FOTO: SILVÉRIA NÊMORA

IMORTAL

 

Aqui e acolá, encontro algum vestígio dela em algum lugar da casa. Deixou rastros por tudo o que é canto; seus passos vão e vêm no compasso do tempo. Lá fora, no quintal, as suas flores prediletas: a margarida, a rosa vermelha, o girassol, encostado no muro, a papoula amarela, o jasmim florido, a laranjeira, o pé de onze horas branca e a grande mangueira que sombreava a porta da cozinha.
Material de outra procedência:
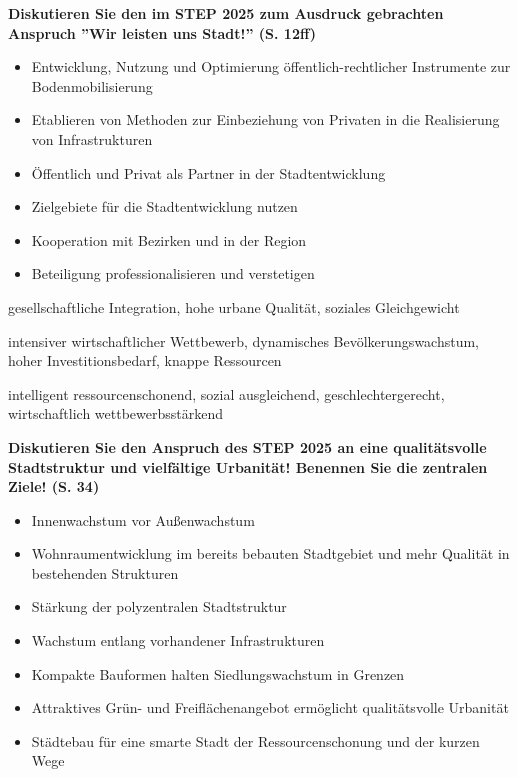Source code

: \documentclass[]{article}
\newenvironment{question}{\vspace{8mm}\noindent\bfseries}{\\}
\begin{document}
\begin{question}
	Diskutieren Sie den im STEP 2025 zum Ausdruck gebrachten Anspruch ''Wir leisten uns Stadt!'' (S. 12ff)
\end{question}

\begin{itemize}
	\item Entwicklung, Nutzung und Optimierung öffentlich-rechtlicher Instrumente zur Bodenmobilisierung
	\item Etablieren von Methoden zur Einbeziehung von Privaten in die Realisierung von Infrastrukturen
	\item Öffentlich und Privat als Partner in der Stadtentwicklung
	\item Zielgebiete für die Stadtentwicklung nutzen
	\item Kooperation mit Bezirken und in der Region
	\item Beteiligung professionalisieren und verstetigen
\end{itemize}

gesellschaftliche Integration, hohe urbane Qualität, soziales Gleichgewicht

intensiver wirtschaftlicher Wettbewerb, dynamisches Bevölkerungswachstum, hoher Investitionsbedarf, knappe Ressourcen

intelligent ressourcenschonend, sozial ausgleichend, geschlechtergerecht, wirtschaftlich wettbewerbsstärkend

\begin{question}
	Diskutieren Sie den Anspruch des STEP 2025 an eine qualitätsvolle Stadtstruktur und vielfältige Urbanität! Benennen Sie die zentralen Ziele! (S. 34)
\end{question}

\begin{itemize}
	\item Innenwachstum vor Außenwachstum
	\item Wohnraumentwicklung im bereits bebauten Stadtgebiet und mehr Qualität in bestehenden Strukturen
	\item Stärkung der polyzentralen Stadtstruktur
	\item Wachstum entlang vorhandener Infrastrukturen
	\item Kompakte Bauformen halten Siedlungswachstum in Grenzen
	\item Attraktives Grün- und Freiflächenangebot ermöglicht qualitätsvolle Urbanität
	\item Städtebau für eine smarte Stadt der Ressourcenschonung und der kurzen Wege
\end{itemize}
\end{document}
Na varanda, as antigas cadeiras revestidas de plásticos verdes, a preguiçosa com assento listrado e a rede branca para o seu repouso, após o almoço. Na cozinha, o velho fogão à lenha, a chaleira de ferro fundido, o cepo de cortar a carne, a lamparina sobre a janela, as panelas de barro e ferro, o antigo alguidar, uma cadeira de assento de couro cru e a desgastada mesa encostada na parede. No quarto, a sua inconfundível presença, o perfume impregnado no ar, seus paninhos rasgados, sua chinela tão usada, sua carteira de dinheiro, essa, ela guardava com muito cuidado no fundo da gaveta. Sua mesinha de canto, com os seus devotos santos e o seu urinol de ágata, sob a cama. Tantas e muitas lembranças dos seus trecos espalhados por todo lugar. O vestido estampado de azul, a anágua rosa, o pente preto, o leite de colônia, a latinha de talco, o querido anel de prata e o inseparável terço de contas marrom. Sua voz, às vezes calma, engraçada, birrenta, raivosa, ecoa inconfundível pelos quatro cantos da casa. Muitas coisinhas, esvoaçantes na memória, tantos ensinamentos, tanta vivência, hoje, contada, recontada, repassada na escrita da inesquecível e imortal história de vida da minha amada Mãe.